Bancroft didn’t argue. He saw the gap—a sliver of space between the nearest scorpion and the barrow guardian that had turned to track the scattered gems—and he ran for it. His shoulder caught the scorpion’s claw and he bounced sideways, stumbling, his plate armor scraping against chitin with a sound like a knife on a whetstone. He pushed through, ducking under the guardian’s reaching arm, his boots finding purchase on the ancient stone steps.
The entrance. He could see it—pale starlight filtering down from above, the promise of open air and escape. Three more steps. Two. One—
A hand of cold stone closed around his ankle.
The grip was crushing, inhuman, the fingers grinding against the steel of his greave with enough force to dent the metal.

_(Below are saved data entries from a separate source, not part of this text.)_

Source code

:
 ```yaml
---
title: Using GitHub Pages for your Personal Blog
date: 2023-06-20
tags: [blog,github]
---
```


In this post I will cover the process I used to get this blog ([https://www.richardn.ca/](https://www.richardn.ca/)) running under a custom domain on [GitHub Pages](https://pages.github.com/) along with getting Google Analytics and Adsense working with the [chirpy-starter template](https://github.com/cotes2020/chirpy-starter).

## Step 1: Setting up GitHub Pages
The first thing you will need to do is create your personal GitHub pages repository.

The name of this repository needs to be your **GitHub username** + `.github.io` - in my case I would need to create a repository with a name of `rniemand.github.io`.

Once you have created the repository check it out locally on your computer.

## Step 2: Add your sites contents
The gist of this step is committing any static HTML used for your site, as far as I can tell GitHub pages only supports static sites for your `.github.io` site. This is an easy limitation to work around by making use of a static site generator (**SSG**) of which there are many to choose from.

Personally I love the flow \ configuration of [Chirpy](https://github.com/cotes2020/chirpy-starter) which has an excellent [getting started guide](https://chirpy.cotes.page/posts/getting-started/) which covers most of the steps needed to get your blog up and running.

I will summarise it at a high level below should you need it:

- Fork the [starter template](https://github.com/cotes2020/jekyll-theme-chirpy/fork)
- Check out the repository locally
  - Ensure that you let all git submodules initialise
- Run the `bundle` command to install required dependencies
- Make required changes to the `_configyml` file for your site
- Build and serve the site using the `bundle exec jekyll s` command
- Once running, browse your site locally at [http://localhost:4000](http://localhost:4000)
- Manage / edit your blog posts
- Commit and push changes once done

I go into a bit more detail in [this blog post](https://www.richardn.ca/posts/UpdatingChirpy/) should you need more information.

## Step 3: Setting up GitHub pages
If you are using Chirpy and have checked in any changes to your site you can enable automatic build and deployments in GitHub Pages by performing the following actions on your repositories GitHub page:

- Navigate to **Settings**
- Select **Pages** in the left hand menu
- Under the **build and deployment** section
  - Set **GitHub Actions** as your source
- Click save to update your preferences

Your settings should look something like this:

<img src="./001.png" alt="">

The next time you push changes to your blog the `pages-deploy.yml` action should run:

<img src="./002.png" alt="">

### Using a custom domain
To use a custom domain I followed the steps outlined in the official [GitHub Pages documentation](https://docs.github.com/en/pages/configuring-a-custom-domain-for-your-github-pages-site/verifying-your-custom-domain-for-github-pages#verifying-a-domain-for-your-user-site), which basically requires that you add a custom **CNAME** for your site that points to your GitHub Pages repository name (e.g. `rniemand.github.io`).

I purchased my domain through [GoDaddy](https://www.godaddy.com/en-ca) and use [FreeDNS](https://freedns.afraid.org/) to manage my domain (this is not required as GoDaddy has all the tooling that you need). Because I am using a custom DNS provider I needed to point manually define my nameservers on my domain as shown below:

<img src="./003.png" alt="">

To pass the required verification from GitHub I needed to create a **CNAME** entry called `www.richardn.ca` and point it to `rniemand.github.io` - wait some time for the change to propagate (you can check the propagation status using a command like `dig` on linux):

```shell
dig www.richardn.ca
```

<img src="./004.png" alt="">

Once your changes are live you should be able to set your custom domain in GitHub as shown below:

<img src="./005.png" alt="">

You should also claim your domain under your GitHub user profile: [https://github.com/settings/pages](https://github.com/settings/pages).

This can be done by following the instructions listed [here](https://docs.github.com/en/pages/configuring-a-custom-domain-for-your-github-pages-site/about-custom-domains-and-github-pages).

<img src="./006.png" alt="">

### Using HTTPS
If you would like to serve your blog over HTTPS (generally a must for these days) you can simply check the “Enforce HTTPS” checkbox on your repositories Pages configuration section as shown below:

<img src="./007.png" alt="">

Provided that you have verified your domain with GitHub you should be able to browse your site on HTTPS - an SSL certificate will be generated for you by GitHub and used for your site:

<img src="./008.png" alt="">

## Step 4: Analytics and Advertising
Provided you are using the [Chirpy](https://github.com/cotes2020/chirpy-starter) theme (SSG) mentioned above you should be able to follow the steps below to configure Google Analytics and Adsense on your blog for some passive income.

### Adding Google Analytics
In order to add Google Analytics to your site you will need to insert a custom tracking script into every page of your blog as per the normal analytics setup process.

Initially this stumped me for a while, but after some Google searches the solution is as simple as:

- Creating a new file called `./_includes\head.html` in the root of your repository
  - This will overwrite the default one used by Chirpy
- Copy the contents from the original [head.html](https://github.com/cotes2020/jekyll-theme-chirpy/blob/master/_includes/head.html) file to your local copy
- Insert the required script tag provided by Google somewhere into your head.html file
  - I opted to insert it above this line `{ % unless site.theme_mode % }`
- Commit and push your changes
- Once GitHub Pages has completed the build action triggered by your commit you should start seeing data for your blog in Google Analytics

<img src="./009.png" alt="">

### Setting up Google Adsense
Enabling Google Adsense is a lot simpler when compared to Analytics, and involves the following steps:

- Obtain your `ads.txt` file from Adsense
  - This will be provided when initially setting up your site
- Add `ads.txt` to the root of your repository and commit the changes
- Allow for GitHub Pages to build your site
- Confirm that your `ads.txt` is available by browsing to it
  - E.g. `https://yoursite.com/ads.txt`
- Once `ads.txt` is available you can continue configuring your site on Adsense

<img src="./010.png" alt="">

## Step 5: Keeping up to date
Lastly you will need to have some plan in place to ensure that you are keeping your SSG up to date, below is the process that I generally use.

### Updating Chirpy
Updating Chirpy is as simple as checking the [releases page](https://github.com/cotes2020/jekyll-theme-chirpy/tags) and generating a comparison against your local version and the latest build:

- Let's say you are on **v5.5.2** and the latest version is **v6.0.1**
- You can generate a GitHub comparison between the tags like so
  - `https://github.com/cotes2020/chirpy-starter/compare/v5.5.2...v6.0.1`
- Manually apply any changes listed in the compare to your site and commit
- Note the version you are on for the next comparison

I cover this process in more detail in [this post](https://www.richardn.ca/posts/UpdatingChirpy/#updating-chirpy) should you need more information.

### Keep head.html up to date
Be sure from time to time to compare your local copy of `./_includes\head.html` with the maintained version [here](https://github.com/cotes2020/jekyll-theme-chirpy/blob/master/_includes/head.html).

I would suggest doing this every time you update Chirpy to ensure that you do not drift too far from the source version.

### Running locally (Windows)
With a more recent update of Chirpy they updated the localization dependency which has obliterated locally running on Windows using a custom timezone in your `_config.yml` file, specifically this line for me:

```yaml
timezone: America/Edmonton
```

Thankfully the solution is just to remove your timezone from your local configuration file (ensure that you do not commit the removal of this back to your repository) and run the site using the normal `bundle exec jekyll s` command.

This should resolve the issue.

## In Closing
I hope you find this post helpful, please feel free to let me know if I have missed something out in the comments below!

The barrow guardian from the crypt had followed him, emerging from a side passage he hadn’t even seen, and now it dragged him backward with the mechanical patience of something that had been doing this for a thousand years.
“No—!” Bancroft clawed at the steps, his gauntlets scraping furrows in the stone, but the guardian was stronger. The light of the entrance receded above him, inch by terrible inch.
Then Riyou’s arrow sang through the air from outside the barrow.
The shot was extraordinary—threading through the narrow entrance, past Bancroft’s flailing body, and burying itself in the guardian’s eye socket with a meaty crack. The stone figure staggered, its grip loosening for just a moment, one eye now a ruin of shattered obsidian and feathered shaft. But the fingers tightened again, dragging him deeper.
The struggle at the entrance became a contest of raw strength. Bancroft braced his free leg against the wall and pulled. The guardian pulled back. For a long, horrible moment, neither gave ground—Bancroft straining with everything his farmer’s body could muster against stone muscles that never tired and never weakened.
He lost.
The guardian wrenched him free of his handhold and dragged him back down into the darkness. Riyou fired again, another arrow finding its mark, but the guardian kept coming, kept pulling, its shattered face a mask of mindless purpose.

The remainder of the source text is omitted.